(Stored data entries)
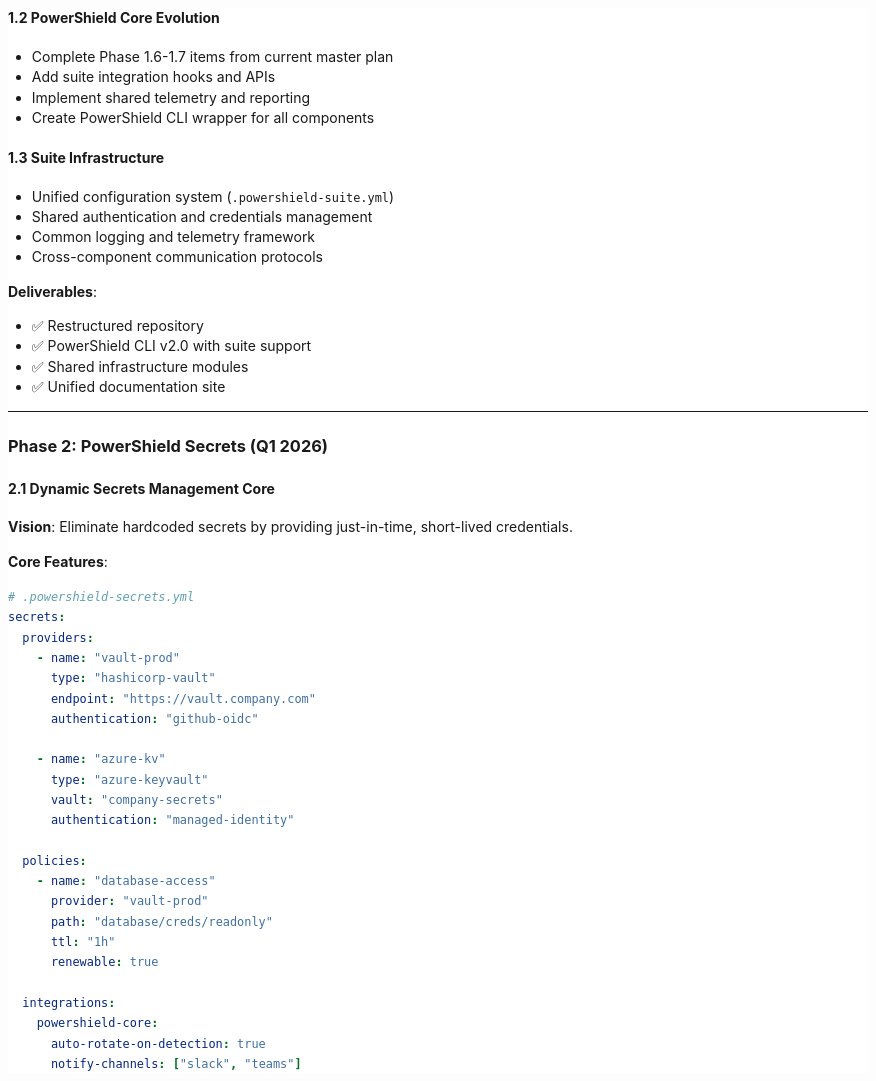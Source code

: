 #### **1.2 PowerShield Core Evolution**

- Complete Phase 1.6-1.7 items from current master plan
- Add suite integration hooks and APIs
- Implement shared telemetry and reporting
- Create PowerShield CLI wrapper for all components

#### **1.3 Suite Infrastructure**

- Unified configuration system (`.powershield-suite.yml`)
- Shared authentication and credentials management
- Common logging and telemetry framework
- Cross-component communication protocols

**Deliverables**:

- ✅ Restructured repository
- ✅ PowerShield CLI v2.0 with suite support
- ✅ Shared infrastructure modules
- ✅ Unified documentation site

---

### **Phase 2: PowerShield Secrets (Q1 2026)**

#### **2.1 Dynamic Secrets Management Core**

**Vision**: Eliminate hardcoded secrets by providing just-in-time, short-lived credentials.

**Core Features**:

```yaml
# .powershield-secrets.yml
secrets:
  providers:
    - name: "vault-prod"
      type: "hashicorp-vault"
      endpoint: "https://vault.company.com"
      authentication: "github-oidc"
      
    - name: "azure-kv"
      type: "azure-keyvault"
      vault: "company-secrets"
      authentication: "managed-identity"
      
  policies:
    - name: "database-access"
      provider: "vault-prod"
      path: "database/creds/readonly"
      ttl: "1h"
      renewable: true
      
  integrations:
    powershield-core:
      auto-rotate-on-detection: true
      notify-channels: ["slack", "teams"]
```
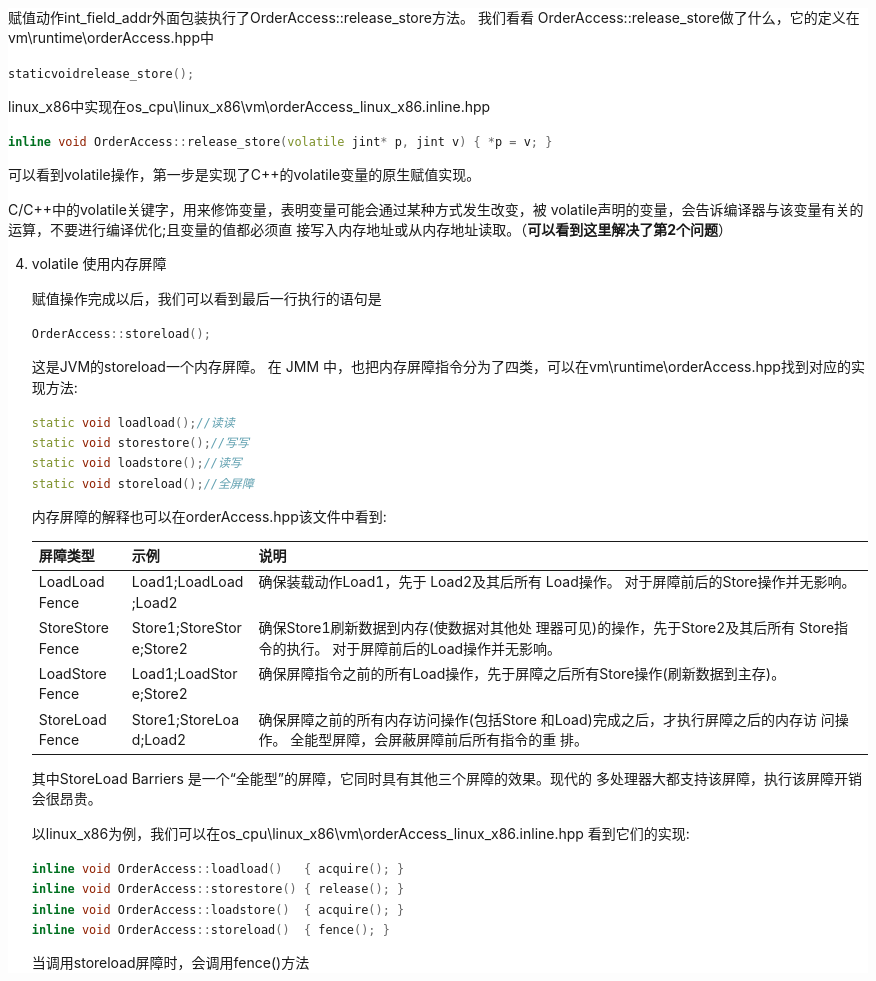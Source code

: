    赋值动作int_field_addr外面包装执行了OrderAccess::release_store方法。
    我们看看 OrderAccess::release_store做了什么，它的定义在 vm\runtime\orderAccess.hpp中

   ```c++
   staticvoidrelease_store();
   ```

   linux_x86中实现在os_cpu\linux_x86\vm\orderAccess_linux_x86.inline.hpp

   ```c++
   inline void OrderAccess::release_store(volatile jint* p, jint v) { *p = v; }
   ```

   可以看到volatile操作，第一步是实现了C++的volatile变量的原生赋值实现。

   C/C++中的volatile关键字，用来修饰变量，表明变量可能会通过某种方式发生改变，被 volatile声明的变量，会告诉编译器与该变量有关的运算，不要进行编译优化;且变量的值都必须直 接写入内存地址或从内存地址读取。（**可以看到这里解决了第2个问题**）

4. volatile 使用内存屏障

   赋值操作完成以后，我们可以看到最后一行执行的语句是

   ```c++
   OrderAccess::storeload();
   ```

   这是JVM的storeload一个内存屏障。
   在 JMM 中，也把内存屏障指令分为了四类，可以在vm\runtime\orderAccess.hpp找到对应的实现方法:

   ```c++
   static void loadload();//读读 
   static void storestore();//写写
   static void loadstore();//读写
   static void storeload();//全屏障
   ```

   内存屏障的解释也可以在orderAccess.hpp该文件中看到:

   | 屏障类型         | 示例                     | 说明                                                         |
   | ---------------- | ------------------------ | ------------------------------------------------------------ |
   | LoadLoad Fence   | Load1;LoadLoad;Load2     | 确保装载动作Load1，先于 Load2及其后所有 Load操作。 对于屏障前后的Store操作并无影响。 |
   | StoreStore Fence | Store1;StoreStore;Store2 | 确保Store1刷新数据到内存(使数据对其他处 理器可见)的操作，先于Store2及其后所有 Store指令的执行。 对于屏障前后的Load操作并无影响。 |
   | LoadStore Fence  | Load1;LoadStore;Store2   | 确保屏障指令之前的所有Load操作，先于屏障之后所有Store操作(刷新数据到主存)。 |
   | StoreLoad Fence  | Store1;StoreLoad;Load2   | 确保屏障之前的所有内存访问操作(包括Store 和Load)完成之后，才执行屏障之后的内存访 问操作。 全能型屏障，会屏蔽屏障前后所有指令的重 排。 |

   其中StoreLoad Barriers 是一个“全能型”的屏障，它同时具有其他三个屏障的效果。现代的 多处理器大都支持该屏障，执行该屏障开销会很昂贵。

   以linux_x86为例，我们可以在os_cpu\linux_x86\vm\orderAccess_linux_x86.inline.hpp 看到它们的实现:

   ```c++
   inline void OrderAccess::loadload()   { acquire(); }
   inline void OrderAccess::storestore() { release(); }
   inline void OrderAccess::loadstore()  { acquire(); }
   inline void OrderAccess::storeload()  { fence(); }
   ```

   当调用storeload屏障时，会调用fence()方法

* _What is needed_: Check each line of the data above, and please copy the ones in which the string "prod" occurs.

* _Solved exercise_:
    - name: "vault-prod"
      provider: "vault-prod"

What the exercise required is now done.